Vikernes was part of the band Mayhem, which helped to expand the genre's fan base in the late 1980s. Within a decade, one of its members had been murdered and another had died by suicide. Vikernes was arrested and accused of setting a string of church fires in Norway, as well as killing his bandmate.

Matthews posted several comments on Facebook referencing a movie about Vikernes and the Norwegian church burnings that came out last year. The posts don't indicate that Matthews was endorsing the extreme beliefs Vikernes has come to represent.

Vikernes served 16 years in prison before his release in 2009. But he continued his "studies of Norse mythology, neo-Nazism, Germanic neopaganism and folklore" both before and after his sentence, even publishing his opinions from his prison cell, according to a 2009 column in the Guardian

Vikernes' blog includes multiple posts that reject Christian beliefs and embrace paganism as a reflection of "our traditional European values and cultural heritage." He never confessed to the church fires for which he was convicted. 

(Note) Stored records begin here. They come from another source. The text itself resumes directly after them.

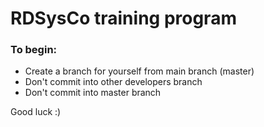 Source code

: # RDSysCo training program

### To begin:
  - Create a branch for yourself from main branch (master)
  - Don't commit into other developers branch
  - Don't commit into master branch


Good luck :)
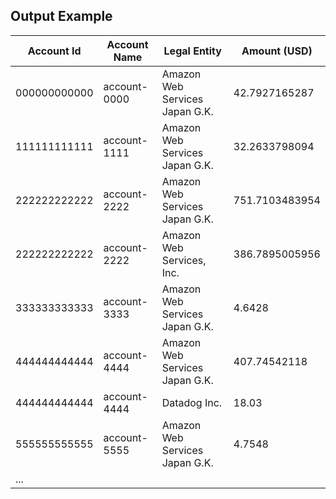 ## Output Example

|Account Id|Account Name|Legal Entity|Amount (USD)|
|---|---|---|---|
|000000000000|account-0000|Amazon Web Services Japan G.K.|42.7927165287|
|111111111111|account-1111|Amazon Web Services Japan G.K.|32.2633798094|
|222222222222|account-2222|Amazon Web Services Japan G.K.|751.7103483954|
|222222222222|account-2222|Amazon Web Services, Inc.|386.7895005956|
|333333333333|account-3333|Amazon Web Services Japan G.K.|4.6428|
|444444444444|account-4444|Amazon Web Services Japan G.K.|407.74542118|
|444444444444|account-4444|Datadog Inc.|18.03|
|555555555555|account-5555|Amazon Web Services Japan G.K.|4.7548|
|...|

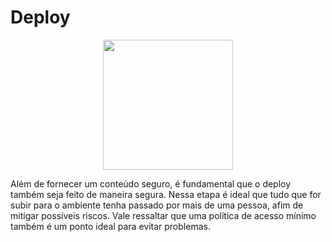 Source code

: # Deploy 

<p align="center">  
<img src="https://media.giphy.com/media/uBmYHPCrhEMDNYDTQE/giphy.gif" width="208"/>

</p>

Além de fornecer um conteúdo seguro, é fundamental que o deploy também seja feito de maneira segura. 
Nessa etapa é ideal que tudo que for subir para o ambiente tenha passado por mais de uma pessoa, afim de mitigar possíveis riscos. Vale ressaltar que uma política de acesso mínimo também é um ponto ideal para evitar problemas. 
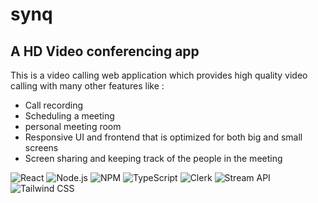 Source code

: # synq
## A HD Video conferencing app

This is a video calling web application which provides high quality video calling with many other features like :

* Call recording
* Scheduling a meeting
* personal meeting room
* Responsive UI and frontend that is optimized for both big and small screens
* Screen sharing and keeping track of the people in the meeting


![React](https://img.shields.io/badge/React-20232A?style=for-the-badge&logo=react&logoColor=61DAFB)
![Node.js](https://img.shields.io/badge/Node.js-339933?style=for-the-badge&logo=node.js&logoColor=white)
![NPM](https://img.shields.io/badge/NPM-CB3837?style=for-the-badge&logo=npm&logoColor=white)
![TypeScript](https://img.shields.io/badge/TypeScript-3178C6?style=for-the-badge&logo=typescript&logoColor=white)
![Clerk](https://img.shields.io/badge/Clerk-3E2B87?style=for-the-badge&logo=clerk&logoColor=white)
![Stream API](https://img.shields.io/badge/Stream%20API-001935?style=for-the-badge&logo=stream&logoColor=white)
![Tailwind CSS](https://img.shields.io/badge/Tailwind%20CSS-38B2AC?style=for-the-badge&logo=tailwindcss&logoColor=white)
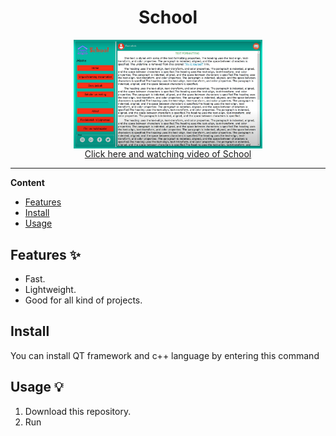 <div align="center">
  <h1>
    <b>School</b>
    <br>
  </h1>
      <img src="https://github.com/dasturbek/School/blob/master/img.png" width=60% align="center"><br> 
    <a href="https://www.youtube.com/watch?v=rmcR3zz3Q5c&t=2s">
      Click here and watching video of School
    </a>
    
</div>

---

**Content**

* [Features](##features)
* [Install](##install)
* [Usage](##usage)

## Features ✨
* Fast.
* Lightweight.
* Good for all kind of projects.

## Install

You can install QT framework and c++ language by entering this command

## Usage 💡
1. Download this repository.
2. Run
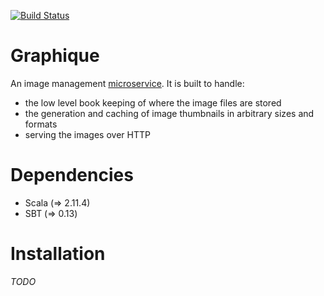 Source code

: [![Build Status](https://travis-ci.org/amrhassan/graphique.svg)](https://travis-ci.org/amrhassan/graphique)

# Graphique #

An image management [microservice](http://microservices.io/patterns/microservices.html). It is built to handle:
* the low level book keeping of where the image files are stored
* the generation and caching of image thumbnails in arbitrary sizes and formats
* serving the images over HTTP


Dependencies
============
* Scala (=> 2.11.4)
* SBT (=> 0.13)

Installation
============
*TODO*
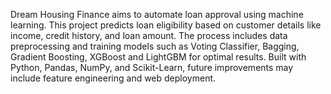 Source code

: Dream Housing Finance aims to automate loan approval using machine learning. This project predicts loan eligibility based on customer details like income, credit history, and loan amount.
The process includes data preprocessing and training models such as Voting Classifier, Bagging, Gradient Boosting, XGBoost and LightGBM for optimal results. Built with Python, Pandas, NumPy, and Scikit-Learn, future improvements may include feature engineering and web deployment. 
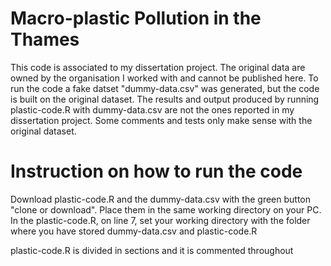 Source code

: # Macro-plastic Pollution in the Thames

This code is associated to my dissertation project.
The original data are owned by the organisation I worked with and cannot be published here. To run the code a fake datset "dummy-data.csv" was generated, but the code is built on the original dataset. 
The results and output produced by running plastic-code.R with dummy-data.csv are not the ones reported in my dissertation project. Some comments and tests only make sense with the original dataset.

# Instruction on how to run the code

Download plastic-code.R and the dummy-data.csv with the green button "clone or download". Place them in the same working directory on your PC.
In the plastic-code.R, on line 7, set your working directory with the folder where you have stored dummy-data.csv and plastic-code.R

plastic-code.R is divided in sections and it is commented throughout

Vikernes isn't the only black metal leader convicted of arson. At least two others served time in Norwegian prisons for similar crimes in the early '90s.

Keegan Hankes, a senior research analyst with the Southern Poverty Law Center who studies hate groups and extremism, said one small subgroup of black metal in particular — called "national socialist black metal" — has clear connections to Nazism. But he said there are lots of other fans who actively oppose racism and extreme politics. 

"I don't want to diminish what his motivations are, but I think we just don't really know yet," Hankes said. "It's a subculture. Some people have bought into it, but that's not indicative of everyone involved."

Hankes said the Southern Poverty Law Center has classified as hate groups some record labels known to distribute music that endorses extremism. 

"I think the real question here is the role racist music has played as a recruitment tool over the years," he said. "Music being used to bring people into racist politics — that element of building a subculture, giving people something to identify with. That's a big part of it."

Some fans have taken issue with the media attention devoted to Matthews' musical tastes. A website dedicated to heavy metal music and culture posted a column Thursday claiming the emphasis on Matthews' black metal fandom serves to "unfairly scapegoat" the genre. 

"Listening to violent music doesn't make you a violent person," the post reads. "But a**h**** like Varg Vikernes, who use their art as a platform to spread actual, sincere hate, are dangerous. And guys like Matthews, who buy into their worldviews, make us all look bad."